WHAT YOU WILL DO – In the entries below, count every line with the word "rhythm". Return only the count.

DATASET RECORDS –
-- Opening Marker --
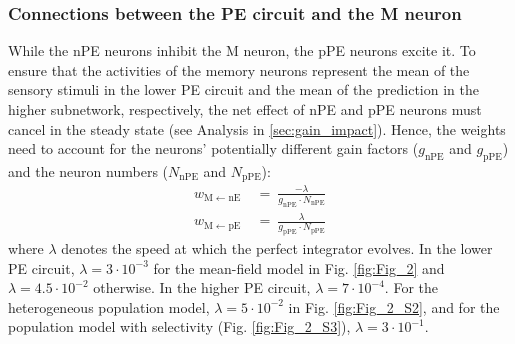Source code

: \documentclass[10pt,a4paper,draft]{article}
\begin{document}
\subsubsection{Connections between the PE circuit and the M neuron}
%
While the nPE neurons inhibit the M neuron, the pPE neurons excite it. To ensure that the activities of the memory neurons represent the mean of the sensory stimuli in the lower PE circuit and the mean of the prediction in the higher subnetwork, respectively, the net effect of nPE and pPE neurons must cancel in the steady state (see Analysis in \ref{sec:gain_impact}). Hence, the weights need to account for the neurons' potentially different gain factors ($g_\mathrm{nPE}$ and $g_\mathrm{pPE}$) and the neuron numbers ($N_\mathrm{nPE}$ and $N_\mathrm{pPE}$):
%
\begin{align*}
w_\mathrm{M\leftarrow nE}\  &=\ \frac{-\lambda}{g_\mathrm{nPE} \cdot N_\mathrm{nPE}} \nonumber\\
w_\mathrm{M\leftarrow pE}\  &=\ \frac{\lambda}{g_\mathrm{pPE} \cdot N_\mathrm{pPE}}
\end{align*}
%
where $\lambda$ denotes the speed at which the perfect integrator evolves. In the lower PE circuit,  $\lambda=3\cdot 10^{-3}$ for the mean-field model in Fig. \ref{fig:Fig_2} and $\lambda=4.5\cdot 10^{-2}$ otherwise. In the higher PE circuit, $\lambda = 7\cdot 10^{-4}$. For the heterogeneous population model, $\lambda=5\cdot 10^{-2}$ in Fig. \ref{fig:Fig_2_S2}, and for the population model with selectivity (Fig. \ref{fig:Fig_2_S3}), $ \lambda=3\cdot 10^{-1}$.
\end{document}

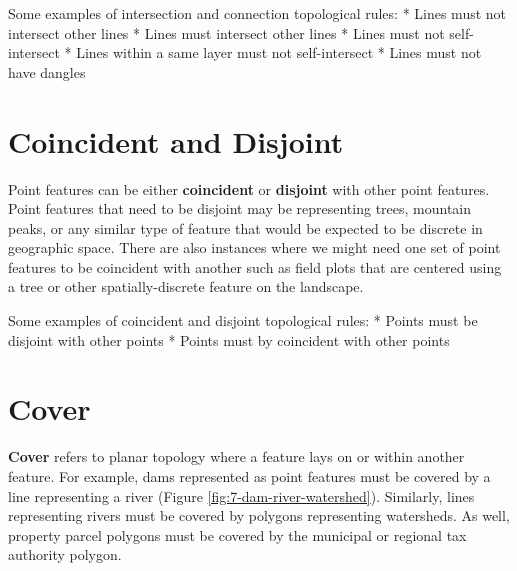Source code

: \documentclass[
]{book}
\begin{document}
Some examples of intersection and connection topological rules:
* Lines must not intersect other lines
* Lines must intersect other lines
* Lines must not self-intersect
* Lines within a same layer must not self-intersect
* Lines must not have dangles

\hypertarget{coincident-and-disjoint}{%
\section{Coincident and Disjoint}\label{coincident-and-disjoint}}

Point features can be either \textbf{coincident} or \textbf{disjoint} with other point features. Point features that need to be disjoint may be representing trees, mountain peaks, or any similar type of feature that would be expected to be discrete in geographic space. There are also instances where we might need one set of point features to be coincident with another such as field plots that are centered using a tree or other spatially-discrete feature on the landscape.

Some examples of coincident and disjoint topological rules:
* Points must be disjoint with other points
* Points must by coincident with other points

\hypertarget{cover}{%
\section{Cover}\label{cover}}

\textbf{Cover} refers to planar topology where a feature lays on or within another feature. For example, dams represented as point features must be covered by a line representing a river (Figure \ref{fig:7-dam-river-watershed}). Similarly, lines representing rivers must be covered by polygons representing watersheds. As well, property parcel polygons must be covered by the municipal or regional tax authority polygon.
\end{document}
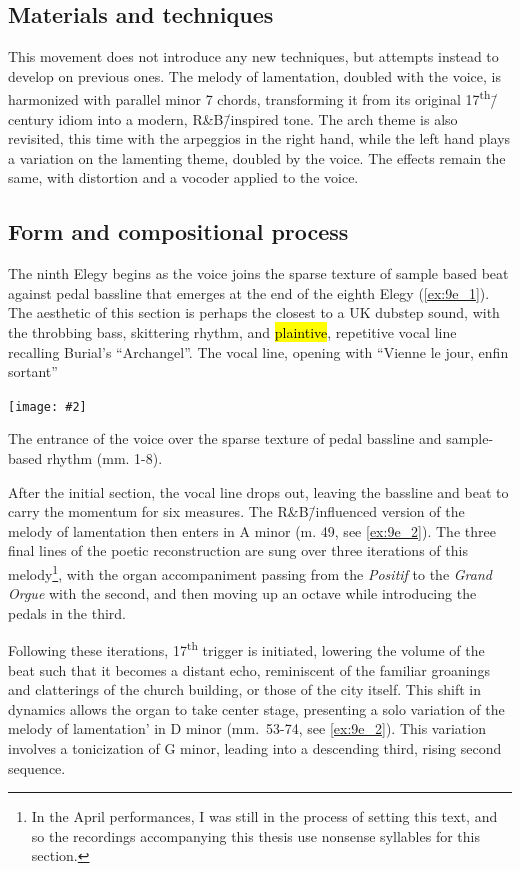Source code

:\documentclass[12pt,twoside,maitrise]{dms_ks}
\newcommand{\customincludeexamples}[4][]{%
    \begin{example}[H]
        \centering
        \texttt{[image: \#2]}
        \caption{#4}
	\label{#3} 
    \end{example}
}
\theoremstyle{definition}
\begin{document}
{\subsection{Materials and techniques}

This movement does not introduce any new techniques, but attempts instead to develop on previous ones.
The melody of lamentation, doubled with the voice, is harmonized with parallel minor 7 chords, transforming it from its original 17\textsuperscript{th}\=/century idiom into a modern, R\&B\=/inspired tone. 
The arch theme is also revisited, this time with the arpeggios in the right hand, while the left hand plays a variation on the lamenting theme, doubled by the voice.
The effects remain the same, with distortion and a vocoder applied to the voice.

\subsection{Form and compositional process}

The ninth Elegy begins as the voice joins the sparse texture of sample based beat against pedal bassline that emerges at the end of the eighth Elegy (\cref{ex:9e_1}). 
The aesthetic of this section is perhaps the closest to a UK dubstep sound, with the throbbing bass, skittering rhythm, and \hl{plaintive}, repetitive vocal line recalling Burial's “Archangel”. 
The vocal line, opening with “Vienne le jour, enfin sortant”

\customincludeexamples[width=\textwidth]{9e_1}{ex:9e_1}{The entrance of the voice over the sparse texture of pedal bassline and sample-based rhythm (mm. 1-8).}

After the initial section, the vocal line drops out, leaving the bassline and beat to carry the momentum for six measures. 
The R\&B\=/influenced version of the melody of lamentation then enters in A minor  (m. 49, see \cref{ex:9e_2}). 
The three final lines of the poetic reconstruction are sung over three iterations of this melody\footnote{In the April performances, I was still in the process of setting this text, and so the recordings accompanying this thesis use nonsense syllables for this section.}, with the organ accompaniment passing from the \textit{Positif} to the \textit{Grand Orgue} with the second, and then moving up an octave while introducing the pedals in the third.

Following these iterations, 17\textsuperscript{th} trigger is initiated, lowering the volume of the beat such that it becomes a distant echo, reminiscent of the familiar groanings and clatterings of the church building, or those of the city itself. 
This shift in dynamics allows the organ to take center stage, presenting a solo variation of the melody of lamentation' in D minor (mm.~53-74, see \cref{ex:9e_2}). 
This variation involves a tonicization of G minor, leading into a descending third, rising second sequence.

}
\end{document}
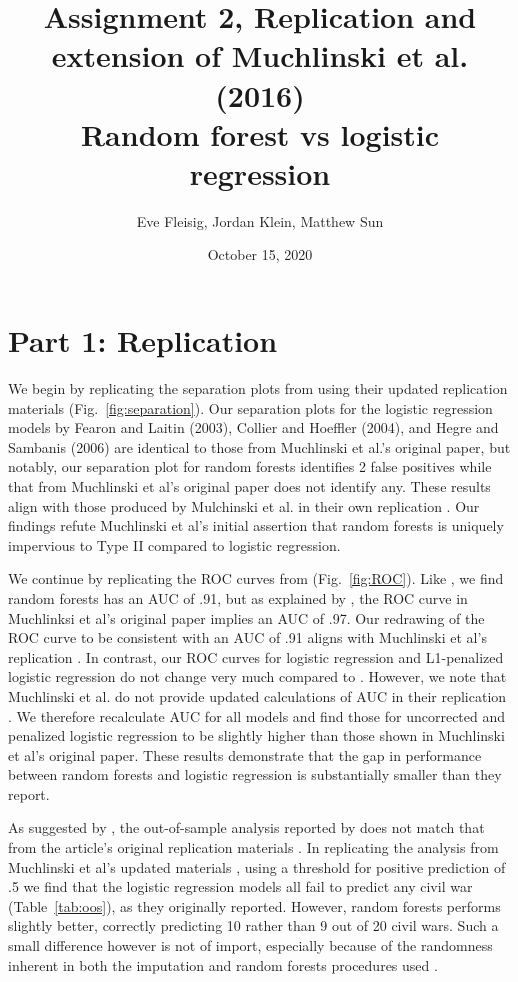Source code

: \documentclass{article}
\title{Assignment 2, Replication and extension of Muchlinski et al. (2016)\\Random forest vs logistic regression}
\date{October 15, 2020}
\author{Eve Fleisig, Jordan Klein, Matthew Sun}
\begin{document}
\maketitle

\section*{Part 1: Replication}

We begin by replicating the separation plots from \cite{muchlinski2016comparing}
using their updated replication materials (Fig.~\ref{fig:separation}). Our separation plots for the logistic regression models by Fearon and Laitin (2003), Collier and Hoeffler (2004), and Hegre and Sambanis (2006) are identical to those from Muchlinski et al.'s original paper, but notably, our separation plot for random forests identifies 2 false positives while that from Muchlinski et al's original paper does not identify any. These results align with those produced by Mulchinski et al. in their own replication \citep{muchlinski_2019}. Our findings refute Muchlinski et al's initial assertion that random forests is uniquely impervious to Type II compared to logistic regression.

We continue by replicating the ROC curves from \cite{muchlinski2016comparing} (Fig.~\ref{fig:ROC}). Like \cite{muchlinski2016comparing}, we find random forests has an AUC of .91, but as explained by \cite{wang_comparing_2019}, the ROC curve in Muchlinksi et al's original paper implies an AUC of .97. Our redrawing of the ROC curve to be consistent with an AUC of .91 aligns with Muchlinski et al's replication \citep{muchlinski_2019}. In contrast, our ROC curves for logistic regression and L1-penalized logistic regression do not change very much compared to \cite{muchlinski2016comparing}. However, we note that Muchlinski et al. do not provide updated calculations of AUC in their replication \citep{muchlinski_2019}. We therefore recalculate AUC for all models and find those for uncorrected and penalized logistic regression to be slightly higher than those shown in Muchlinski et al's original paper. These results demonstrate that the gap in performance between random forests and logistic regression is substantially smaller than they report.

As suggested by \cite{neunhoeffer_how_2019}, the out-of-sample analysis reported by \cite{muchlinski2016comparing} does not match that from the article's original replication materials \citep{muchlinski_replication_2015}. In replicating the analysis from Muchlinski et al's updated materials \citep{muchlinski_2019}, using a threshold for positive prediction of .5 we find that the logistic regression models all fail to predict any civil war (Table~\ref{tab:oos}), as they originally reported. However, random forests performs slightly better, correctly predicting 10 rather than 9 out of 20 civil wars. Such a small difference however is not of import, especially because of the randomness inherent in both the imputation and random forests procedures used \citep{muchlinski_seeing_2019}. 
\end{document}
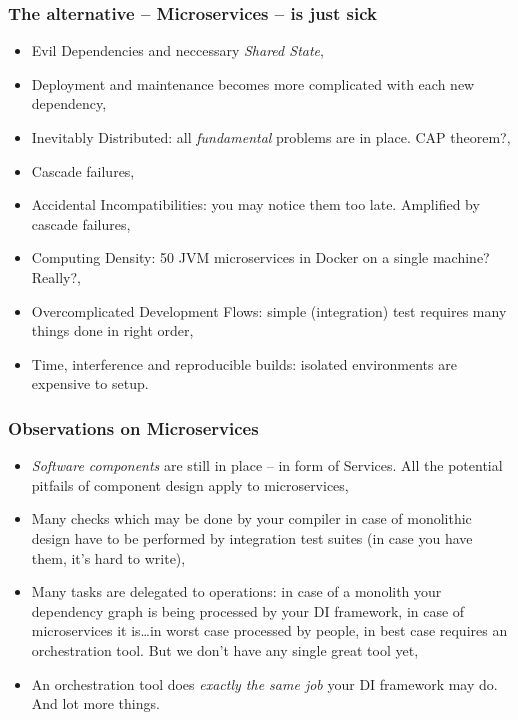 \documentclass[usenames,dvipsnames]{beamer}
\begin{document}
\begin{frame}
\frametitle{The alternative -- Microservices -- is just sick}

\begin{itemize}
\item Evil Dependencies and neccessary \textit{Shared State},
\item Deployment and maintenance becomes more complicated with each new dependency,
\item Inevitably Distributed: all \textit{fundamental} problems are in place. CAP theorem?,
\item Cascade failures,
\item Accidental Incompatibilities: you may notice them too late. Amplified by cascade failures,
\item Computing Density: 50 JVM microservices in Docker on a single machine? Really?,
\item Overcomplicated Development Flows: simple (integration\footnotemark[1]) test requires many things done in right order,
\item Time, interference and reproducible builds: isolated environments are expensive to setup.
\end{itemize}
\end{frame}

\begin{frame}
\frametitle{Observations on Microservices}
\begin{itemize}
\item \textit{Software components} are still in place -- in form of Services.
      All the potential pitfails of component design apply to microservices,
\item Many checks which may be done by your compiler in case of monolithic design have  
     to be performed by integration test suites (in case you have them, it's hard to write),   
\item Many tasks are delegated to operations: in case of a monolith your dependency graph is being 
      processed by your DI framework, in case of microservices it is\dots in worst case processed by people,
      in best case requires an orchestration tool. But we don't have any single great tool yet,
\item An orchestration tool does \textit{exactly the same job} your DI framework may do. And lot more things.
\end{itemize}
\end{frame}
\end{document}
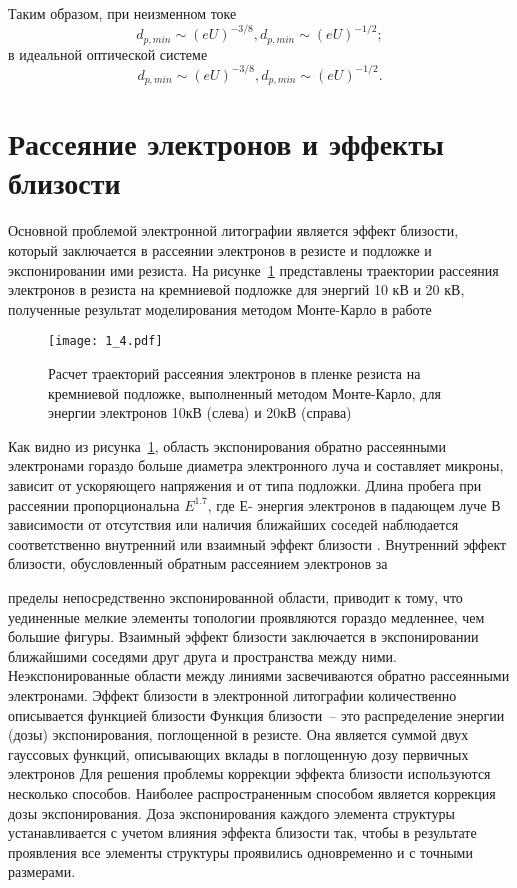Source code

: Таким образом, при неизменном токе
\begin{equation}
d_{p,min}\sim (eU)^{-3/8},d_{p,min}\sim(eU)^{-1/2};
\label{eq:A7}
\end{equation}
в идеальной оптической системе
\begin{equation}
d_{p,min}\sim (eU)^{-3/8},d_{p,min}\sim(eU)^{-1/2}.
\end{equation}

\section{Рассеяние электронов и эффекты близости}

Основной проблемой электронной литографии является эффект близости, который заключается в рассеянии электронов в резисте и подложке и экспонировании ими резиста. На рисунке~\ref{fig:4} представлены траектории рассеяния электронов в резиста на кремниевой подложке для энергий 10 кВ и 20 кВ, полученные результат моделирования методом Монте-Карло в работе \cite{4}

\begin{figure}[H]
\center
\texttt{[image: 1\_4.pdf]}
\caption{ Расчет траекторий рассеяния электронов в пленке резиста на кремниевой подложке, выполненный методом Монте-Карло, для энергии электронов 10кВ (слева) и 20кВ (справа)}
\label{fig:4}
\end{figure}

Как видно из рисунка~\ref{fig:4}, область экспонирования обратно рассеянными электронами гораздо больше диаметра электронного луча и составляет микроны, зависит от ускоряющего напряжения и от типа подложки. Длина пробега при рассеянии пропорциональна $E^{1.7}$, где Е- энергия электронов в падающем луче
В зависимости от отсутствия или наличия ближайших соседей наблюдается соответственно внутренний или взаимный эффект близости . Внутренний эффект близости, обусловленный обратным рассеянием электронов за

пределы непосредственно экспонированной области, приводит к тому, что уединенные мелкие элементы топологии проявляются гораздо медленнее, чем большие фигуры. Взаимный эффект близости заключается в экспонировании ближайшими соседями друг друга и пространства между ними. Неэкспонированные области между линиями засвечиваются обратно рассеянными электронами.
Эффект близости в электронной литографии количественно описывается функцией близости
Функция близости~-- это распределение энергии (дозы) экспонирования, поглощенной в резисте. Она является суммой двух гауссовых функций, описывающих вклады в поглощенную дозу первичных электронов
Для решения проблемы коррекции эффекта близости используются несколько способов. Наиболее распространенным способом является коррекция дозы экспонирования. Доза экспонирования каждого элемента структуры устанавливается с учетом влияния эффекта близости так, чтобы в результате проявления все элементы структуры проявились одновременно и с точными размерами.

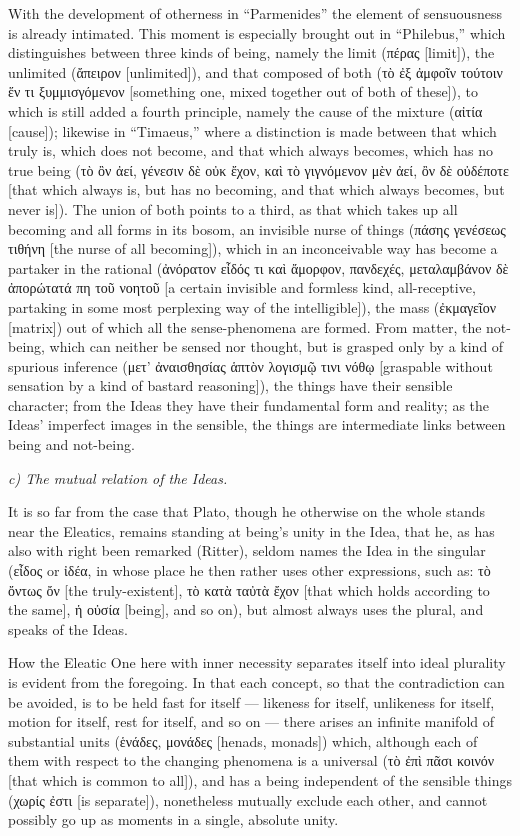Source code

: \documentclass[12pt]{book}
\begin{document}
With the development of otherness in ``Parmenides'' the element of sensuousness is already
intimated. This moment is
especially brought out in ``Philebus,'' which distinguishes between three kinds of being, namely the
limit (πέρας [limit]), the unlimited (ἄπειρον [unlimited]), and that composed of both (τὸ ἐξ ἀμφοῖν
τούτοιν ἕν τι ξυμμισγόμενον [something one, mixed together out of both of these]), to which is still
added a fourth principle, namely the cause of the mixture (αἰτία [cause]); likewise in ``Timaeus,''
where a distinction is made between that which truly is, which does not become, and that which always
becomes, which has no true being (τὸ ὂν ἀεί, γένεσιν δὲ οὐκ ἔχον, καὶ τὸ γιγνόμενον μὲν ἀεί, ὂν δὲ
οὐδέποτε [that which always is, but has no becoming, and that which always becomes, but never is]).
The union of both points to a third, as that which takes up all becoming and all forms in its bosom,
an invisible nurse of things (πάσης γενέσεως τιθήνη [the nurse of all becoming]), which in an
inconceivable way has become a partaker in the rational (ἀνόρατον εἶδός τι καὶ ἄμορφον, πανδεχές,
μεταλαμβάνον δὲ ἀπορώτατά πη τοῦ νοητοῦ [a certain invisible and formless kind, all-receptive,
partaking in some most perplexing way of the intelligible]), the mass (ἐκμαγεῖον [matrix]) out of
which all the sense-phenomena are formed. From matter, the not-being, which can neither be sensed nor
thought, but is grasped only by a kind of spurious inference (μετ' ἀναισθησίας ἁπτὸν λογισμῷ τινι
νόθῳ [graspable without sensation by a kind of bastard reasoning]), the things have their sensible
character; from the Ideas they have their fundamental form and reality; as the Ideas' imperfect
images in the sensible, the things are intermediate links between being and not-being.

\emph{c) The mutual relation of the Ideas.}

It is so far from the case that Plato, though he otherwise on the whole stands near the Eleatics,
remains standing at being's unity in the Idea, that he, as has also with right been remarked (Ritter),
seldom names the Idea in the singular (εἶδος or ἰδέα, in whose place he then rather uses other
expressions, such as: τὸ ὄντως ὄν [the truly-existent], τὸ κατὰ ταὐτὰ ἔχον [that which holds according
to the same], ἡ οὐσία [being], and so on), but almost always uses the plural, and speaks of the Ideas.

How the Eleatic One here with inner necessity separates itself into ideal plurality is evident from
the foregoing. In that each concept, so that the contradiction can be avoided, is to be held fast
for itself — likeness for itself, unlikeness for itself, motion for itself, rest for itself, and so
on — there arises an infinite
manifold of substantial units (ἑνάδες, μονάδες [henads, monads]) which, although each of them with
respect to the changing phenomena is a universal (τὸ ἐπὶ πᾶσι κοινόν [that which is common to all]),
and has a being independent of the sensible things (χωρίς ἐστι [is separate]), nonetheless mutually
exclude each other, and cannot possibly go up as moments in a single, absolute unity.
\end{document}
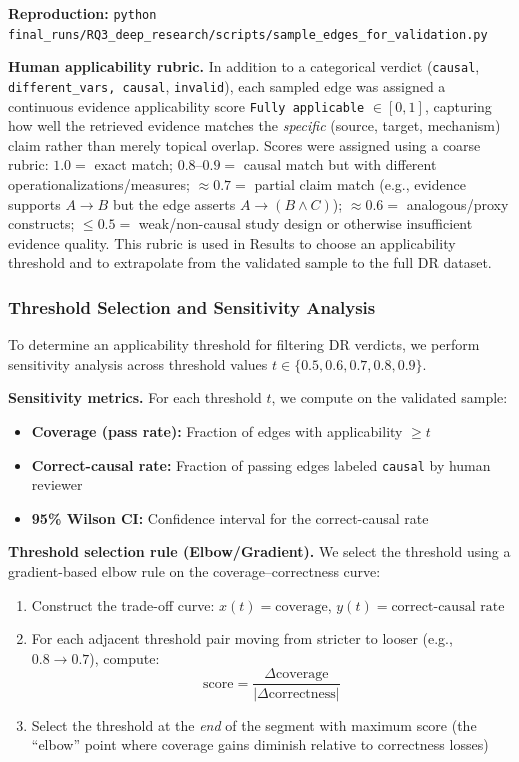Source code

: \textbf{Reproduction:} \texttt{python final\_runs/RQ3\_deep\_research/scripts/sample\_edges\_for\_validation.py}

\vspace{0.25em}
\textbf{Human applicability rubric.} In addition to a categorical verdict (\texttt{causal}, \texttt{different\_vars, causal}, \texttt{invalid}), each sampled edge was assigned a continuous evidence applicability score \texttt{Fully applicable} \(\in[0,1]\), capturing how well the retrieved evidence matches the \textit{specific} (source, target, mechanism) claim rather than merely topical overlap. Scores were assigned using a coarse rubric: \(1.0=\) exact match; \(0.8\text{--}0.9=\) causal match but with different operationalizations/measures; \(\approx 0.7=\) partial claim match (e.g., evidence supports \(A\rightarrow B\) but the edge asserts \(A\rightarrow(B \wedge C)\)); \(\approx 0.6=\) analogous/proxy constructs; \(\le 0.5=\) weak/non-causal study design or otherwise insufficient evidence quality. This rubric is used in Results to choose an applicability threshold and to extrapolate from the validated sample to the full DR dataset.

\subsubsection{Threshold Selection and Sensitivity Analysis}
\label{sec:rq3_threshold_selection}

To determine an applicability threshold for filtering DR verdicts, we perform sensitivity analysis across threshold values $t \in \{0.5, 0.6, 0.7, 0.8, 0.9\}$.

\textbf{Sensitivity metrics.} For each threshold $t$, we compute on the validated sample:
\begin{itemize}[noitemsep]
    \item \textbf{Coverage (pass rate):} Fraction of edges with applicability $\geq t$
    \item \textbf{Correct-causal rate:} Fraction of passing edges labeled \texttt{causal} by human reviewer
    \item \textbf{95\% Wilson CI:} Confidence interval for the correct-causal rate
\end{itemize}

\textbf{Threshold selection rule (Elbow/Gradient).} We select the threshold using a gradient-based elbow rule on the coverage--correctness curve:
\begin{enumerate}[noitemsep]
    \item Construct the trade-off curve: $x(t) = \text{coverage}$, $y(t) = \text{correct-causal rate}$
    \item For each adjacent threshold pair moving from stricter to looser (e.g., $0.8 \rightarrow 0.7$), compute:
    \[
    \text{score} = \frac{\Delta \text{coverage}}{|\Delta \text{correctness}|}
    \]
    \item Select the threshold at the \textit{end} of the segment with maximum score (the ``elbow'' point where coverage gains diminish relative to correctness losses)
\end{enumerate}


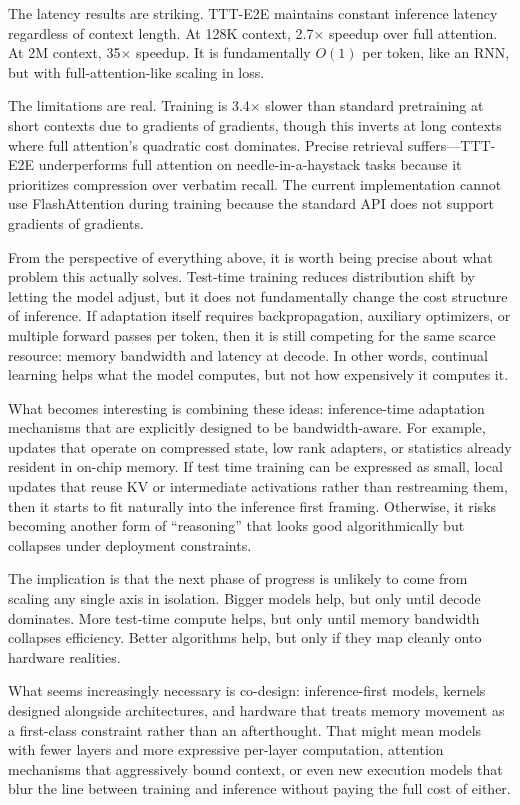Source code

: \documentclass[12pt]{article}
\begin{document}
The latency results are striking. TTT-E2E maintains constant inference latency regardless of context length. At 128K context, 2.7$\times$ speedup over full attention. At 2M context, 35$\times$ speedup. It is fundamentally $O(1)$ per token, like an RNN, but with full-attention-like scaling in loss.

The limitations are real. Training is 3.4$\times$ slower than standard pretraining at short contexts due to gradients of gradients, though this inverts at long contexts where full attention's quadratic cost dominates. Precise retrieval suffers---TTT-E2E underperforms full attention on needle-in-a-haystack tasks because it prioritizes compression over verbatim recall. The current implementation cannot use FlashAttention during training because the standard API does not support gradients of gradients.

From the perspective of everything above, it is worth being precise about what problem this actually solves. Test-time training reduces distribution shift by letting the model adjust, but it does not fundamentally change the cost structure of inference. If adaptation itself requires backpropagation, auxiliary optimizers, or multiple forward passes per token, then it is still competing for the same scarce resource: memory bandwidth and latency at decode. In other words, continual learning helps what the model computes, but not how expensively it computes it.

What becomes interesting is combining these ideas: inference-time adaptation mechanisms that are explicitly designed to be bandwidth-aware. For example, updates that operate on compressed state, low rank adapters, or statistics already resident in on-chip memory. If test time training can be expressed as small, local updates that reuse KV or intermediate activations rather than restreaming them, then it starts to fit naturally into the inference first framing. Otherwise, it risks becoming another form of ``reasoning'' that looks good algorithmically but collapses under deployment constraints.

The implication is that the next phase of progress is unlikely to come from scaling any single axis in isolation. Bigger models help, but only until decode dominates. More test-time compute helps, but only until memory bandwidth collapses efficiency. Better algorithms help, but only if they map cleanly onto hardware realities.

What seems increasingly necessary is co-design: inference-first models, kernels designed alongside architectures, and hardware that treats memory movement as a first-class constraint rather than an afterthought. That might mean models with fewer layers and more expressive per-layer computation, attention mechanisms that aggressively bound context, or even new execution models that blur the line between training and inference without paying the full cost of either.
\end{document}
-- Closing Marker --
EXERCISE ANSWER – 2